5/115 SPIRITUAL CONSCIOUSNESS By FRANK H. SPRAGUE

The process of evolution reveals growth through a succession of stages. The inner life develops each form to its utmost capacity, until, transcending its limits, it appears in the guise of a higher one. The insect larva passes through a succession of moults, discarding each outgrown form for a fresh one representing a higher stage of development.

Catastrophe, or seeming destruction, is but the ushering in of a new order of existence; and that which appears to be death is only transition to higher conditions of life. Every dogma contains the seed of its own destruction, for it implies the possibility of a permanent conception.

Throughout the world’s history, thought has been in almost complete bondage to dogmatism. Now and then, however, certain individuals have realized perfect freedom of thought; but usually, each formulation has been treated by its adherents as final in its own domain. Nevertheless, the entire realm of mind is one; and change of ideas in a single department of thought often involves the readjustment of a whole scheme.

Theologians, scientists and philosophers have contemplated life from independent standpoints.
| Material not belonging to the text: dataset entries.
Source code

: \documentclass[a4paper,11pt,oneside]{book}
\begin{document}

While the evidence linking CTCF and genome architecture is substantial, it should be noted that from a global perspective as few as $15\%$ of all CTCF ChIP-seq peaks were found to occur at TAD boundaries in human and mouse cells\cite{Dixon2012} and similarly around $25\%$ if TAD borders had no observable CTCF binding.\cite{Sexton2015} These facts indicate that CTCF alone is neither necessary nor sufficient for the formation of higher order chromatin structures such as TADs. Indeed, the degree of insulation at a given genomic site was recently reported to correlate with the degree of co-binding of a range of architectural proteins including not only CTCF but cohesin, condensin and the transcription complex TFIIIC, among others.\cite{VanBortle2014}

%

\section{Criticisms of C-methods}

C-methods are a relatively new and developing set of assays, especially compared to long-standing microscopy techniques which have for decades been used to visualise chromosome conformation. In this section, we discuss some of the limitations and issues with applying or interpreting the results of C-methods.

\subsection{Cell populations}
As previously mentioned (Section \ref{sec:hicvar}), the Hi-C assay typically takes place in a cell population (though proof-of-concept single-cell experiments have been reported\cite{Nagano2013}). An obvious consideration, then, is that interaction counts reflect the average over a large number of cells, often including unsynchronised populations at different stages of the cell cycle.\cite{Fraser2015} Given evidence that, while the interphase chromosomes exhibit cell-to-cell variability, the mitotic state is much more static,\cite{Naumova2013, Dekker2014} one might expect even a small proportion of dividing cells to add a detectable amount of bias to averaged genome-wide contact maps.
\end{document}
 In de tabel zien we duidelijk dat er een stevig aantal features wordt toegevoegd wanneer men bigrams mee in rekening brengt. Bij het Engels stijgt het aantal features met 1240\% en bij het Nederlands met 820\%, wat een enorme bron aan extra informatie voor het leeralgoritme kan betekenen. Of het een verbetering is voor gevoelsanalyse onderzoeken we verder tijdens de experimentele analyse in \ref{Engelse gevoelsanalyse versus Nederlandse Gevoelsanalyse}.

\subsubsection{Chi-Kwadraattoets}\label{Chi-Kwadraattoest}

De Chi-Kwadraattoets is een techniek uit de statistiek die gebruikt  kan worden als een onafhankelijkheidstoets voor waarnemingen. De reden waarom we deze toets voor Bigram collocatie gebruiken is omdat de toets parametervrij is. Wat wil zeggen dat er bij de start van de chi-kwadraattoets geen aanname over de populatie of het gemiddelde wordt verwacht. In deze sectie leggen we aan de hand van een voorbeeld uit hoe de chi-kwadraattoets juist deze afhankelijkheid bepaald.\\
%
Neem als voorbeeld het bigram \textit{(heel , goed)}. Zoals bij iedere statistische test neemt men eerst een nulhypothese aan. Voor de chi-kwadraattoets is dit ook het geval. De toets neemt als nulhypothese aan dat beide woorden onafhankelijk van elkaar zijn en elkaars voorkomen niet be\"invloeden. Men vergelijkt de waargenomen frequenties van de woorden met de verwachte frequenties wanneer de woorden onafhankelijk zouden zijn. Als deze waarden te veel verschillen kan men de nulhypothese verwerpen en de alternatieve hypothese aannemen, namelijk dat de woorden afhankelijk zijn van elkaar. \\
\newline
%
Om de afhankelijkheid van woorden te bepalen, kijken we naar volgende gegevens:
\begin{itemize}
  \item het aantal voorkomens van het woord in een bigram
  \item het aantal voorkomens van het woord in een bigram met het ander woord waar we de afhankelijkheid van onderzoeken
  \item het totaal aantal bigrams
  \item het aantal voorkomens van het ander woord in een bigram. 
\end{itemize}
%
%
Not only have they antagonized each other, but they have been at variance among themselves. Each one has asserted his own views in opposition to all others, until chaos of conflicting claims ensued.
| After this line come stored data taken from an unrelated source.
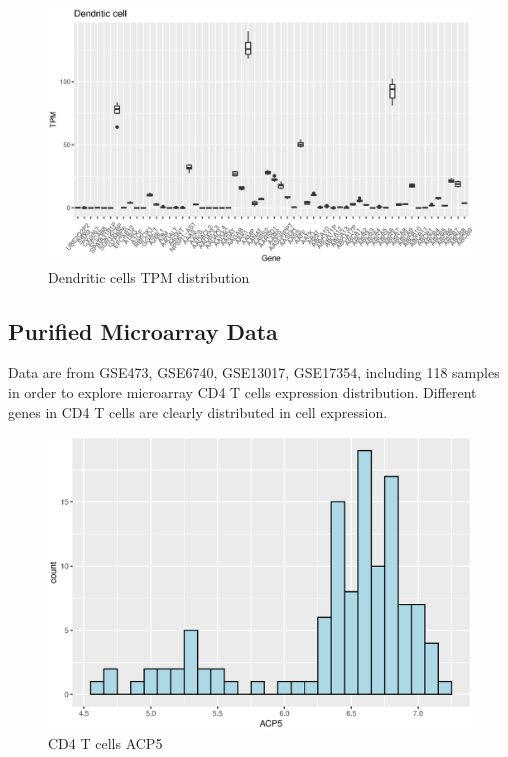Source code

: \documentclass{article}
\begin{document}
 \begin{figure}[H]
     \centering
     \includegraphics[width=5in]{Dendritic_cell_50.eps}
     \caption{Dendritic cells TPM distribution }
     \label{fig:my_label}
 \end{figure}
 
 \subsection{Purified Microarray Data }
 Data are from GSE473, GSE6740, GSE13017, GSE17354, including 118 samples in order to explore microarray CD4 T cells expression distribution.
 Different genes in CD4 T cells are clearly distributed in cell expression.

\begin{figure}[H]
     \centering
     \includegraphics[width=5in]{CD4T_ACP5_log.eps}
     \caption{CD4 T cells ACP5}
     \label{fig:my_label}
\end{figure}
 
\end{document}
Each has insisted upon the supremacy of his own opinions, only to have them superseded in turn by others for which equal authority was claimed. Each purported to hold the unalloyed truth. But men are beginning to see that beliefs about truth are not the Truth; that conceptions, to be of value, must be sufficiently elastic to admit of unlimited readjustment and modification.

However exhaustively we study the world from any standpoint, we have only to assume a different one, or to view it from another plane, to find our former conception replaced by a new one. Theologians, scientists and philosophers are coming to recognize and consider the claims of one another.
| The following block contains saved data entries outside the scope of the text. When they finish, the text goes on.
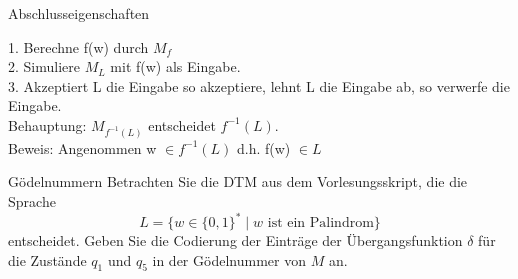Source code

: \documentclass[answers]{submit}
\begin{document}
\begin{exercise}[6]{Abschlusseigenschaften}
{    1. Berechne f(w) durch $M_{f}$ \\
    2. Simuliere $M_L$ mit f(w) als Eingabe. \\
    3. Akzeptiert L die Eingabe so akzeptiere, lehnt L die Eingabe ab, so verwerfe die Eingabe. \\
    Behauptung: $M_{f^{-1}(L)}$ entscheidet  $f^{-1}(L)$. \\
    Beweis: Angenommen w $\in f^{-1}(L)$ d.h. f(w) $\in L$

  }
\end{exercise}

\begin{exercise}[6]{Gödelnummern}
  Betrachten Sie die DTM aus dem Vorlesungsskript, die die Sprache
  \[ L = \{w\in\{0,1\}^* \mid w\text{ ist ein Palindrom}\} \]
  entscheidet.
  Geben Sie die Codierung der Einträge der Übergangsfunktion $\delta$ für die Zustände $q_1$ und $q_5$ in der Gödelnummer von $M$ an.

\end{exercise}
\end{document}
Not one, without the aid of the others, can see the full significance of even the smallest fact of life. Like the radii of a circle when considered as starting from different points on the circumference, they all converge toward a common center.

The Truth can be dealt with only on its own plane. The world is still attempting to solve its problems upon the plane suggested in the query of the woman of Samaria—whether men ought to worship “in this mountain” or in Jerusalem. No true answer could be given upon the plane of such an inquiry, for it revealed a misconception of the very idea of worship. When the true nature of worship was understood, the alternative implied in the question was no longer possible.